KO: I feel motivated to walk out of here and go do that myself [laughs]. Bring it back into this office, bring it on into motherhood later tonight and just own that power. Thank you. That was a great answer. So, what is next for you?

RT: Oh, I am writing a Little League novel.

KO: Get out of town. Oh, I'm so excited.

RT: Okay, so kind of like following all those same questions about morality and how do you judge people. I'm just fascinated by gossip and group perceptions of people and how they change based on what facts come out, and the stories that get told about people. I live in a very small and baseball-obsessed town. Our town won the Little League World Series last year, and so it was a big deal. There were multiple parades. The adults spend way too much time and money focusing on children's baseball. It is both utopic and so beautiful and the best community that I've ever been a part of, and, like, obviously satirical, you know. It's, like, both.

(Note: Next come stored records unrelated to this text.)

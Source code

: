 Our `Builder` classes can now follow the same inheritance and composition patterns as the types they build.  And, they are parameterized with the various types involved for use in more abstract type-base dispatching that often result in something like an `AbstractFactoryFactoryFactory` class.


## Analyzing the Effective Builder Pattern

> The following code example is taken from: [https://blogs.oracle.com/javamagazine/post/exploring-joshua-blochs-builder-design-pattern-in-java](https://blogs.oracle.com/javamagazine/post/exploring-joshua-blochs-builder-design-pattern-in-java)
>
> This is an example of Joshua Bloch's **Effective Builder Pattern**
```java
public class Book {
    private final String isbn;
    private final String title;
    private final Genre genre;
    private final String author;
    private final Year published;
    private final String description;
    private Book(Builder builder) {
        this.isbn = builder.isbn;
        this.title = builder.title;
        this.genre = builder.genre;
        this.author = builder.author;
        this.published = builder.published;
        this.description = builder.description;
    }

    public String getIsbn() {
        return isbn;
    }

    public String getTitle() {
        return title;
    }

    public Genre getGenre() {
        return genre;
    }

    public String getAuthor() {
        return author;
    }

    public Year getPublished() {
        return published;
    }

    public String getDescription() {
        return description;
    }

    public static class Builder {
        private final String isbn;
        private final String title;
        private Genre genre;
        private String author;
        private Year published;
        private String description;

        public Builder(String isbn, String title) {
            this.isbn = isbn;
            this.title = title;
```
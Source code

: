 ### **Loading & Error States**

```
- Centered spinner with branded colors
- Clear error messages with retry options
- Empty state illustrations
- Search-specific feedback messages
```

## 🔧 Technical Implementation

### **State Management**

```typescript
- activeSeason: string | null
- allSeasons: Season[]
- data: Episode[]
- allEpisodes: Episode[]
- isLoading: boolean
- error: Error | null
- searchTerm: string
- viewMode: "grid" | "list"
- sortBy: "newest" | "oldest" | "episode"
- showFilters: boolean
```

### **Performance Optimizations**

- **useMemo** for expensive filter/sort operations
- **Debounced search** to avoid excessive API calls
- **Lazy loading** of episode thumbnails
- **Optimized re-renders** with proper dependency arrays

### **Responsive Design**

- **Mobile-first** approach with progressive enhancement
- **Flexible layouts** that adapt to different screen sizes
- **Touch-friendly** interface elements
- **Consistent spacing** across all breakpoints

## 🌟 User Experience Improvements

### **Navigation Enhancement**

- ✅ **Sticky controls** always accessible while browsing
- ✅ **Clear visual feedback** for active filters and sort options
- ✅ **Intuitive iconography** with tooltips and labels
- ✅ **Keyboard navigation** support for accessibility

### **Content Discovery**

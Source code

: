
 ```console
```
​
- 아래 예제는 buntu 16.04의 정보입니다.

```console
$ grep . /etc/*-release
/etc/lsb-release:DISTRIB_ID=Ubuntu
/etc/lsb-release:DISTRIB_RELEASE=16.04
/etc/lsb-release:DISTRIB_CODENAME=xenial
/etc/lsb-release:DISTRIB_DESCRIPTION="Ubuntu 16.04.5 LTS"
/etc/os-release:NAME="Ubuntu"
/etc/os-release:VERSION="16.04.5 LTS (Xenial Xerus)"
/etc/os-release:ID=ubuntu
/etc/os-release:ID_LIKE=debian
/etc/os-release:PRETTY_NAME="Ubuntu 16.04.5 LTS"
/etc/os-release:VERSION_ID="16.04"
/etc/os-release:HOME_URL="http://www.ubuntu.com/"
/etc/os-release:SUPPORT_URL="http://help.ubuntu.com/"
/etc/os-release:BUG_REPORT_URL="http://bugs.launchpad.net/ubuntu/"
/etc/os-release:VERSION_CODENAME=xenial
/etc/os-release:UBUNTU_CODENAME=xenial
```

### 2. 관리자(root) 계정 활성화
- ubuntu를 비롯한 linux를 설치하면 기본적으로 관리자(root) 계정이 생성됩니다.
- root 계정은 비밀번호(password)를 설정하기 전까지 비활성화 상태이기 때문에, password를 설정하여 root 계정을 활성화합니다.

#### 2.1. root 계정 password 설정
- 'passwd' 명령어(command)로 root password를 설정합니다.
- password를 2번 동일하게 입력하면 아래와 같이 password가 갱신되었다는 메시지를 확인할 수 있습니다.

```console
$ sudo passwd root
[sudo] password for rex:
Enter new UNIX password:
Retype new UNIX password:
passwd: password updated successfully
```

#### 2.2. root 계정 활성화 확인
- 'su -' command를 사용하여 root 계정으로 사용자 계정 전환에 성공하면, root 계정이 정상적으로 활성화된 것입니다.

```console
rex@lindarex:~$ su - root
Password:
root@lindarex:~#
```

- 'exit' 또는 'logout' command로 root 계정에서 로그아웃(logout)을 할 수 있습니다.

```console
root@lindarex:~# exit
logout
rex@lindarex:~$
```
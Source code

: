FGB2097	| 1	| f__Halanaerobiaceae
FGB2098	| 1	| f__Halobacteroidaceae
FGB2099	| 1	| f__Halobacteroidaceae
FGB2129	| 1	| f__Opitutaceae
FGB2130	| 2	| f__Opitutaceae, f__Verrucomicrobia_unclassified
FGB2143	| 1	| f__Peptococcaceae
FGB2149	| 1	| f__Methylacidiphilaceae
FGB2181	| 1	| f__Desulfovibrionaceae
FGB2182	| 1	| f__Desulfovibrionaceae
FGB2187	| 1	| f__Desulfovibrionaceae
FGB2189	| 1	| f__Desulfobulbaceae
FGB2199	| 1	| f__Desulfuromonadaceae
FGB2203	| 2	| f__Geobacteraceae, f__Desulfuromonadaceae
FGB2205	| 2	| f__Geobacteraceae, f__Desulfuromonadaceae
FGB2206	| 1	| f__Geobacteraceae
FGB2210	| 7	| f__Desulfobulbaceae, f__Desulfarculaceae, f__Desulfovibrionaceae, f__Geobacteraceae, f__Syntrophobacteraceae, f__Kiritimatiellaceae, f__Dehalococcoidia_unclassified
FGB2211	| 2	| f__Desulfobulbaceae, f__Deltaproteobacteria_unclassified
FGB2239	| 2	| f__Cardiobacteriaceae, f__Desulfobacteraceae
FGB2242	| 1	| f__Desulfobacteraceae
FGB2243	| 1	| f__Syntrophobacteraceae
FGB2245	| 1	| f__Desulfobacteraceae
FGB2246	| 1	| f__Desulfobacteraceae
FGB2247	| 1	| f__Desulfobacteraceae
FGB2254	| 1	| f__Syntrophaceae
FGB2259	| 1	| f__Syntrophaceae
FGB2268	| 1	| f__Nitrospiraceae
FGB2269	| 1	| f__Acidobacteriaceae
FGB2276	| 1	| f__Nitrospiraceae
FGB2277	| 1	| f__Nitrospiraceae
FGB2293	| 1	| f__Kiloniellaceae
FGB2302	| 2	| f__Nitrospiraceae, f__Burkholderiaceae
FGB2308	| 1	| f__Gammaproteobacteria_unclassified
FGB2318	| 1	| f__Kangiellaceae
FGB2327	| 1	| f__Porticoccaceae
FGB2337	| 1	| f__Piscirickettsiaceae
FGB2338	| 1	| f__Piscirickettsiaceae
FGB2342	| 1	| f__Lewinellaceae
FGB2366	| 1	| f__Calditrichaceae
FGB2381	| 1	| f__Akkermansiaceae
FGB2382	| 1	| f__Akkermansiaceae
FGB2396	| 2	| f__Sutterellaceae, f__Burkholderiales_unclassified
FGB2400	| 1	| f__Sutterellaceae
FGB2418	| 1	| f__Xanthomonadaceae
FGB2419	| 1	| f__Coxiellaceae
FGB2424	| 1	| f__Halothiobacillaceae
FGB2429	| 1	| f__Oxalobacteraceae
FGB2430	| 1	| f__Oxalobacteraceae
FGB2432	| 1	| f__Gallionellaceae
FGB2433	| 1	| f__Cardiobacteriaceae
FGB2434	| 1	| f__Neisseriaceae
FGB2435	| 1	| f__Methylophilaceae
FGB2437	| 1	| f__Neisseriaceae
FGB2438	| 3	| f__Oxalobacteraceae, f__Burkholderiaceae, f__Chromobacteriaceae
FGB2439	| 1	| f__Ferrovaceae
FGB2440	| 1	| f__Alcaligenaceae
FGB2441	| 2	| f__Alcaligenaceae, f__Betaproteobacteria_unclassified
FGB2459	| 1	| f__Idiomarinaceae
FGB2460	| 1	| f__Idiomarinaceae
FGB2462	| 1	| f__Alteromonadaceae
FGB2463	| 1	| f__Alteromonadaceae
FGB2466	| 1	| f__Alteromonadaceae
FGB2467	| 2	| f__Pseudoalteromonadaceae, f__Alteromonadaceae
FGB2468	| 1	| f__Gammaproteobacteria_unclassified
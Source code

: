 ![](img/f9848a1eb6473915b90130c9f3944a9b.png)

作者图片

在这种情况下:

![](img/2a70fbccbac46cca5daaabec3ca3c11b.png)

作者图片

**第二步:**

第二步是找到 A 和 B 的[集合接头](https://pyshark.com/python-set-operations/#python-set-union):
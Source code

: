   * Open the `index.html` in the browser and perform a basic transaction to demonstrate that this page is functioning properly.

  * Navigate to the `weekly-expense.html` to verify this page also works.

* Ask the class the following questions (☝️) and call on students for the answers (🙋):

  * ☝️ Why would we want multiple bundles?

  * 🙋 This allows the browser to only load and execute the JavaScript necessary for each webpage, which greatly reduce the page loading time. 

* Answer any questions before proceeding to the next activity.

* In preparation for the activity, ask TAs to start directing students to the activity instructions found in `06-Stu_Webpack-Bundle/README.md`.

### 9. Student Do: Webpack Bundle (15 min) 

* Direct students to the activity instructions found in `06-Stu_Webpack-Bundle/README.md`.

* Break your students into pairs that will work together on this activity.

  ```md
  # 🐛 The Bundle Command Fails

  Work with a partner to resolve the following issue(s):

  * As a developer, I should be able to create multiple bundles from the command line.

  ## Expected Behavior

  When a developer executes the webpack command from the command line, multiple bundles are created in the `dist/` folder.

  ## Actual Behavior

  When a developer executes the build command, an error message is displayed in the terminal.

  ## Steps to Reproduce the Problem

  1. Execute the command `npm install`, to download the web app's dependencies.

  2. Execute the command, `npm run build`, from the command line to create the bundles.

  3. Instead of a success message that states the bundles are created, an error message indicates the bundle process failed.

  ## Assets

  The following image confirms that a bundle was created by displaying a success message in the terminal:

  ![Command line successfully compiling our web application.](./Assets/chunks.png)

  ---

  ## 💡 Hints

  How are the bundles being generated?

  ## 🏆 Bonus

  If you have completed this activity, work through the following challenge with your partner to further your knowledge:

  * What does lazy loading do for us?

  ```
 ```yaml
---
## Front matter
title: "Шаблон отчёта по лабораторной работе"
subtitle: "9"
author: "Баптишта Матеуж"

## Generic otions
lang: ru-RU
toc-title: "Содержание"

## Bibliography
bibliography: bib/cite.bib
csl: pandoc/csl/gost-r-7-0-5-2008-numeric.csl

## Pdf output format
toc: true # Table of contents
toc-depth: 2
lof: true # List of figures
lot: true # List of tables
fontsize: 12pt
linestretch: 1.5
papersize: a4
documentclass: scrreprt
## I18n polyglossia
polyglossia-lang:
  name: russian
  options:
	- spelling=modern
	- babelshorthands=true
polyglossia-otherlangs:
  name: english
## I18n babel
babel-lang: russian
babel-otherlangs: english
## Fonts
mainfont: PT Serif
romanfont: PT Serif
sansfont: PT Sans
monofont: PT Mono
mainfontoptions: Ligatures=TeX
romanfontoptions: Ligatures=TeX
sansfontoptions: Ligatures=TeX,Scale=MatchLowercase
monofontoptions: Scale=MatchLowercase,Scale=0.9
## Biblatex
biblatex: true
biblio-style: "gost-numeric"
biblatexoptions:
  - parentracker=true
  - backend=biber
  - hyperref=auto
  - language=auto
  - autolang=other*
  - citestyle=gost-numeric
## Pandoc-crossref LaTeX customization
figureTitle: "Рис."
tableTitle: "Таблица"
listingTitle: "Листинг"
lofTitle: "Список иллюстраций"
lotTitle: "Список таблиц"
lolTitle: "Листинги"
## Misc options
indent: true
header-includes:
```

I also just feel like one of the things I learned as I was writing Margo was that my memories, I mean, my kids now are 9 and 11, and my memories of that baby time, of that first year, are so indistinct and hazy. I really had to go back and think, and I'm sure there's so many moments that if I had written it closer to when I had baby-babies, I could have done a better job. And I just feel like I want to write an ode to, like, the music of 10- and 11-year-old boys, like the way they talk and all the slang and they're constantly like singing to each other weird, dorky little songs. I want to capture some of the beauty of 11-year-old boys.

KO: Well, as a mom to four of them, I can't wait for that. Sign me up. Rufi, thank you so much for your time today. I loved getting to chat with you.

RT: Thank you so much for having me. These were such phenomenal questions. It's so fun getting to talk about this book with you.

KO: It was a phenomenal story. And listeners, you can get Margo's Got Money Troubles right now on Audible.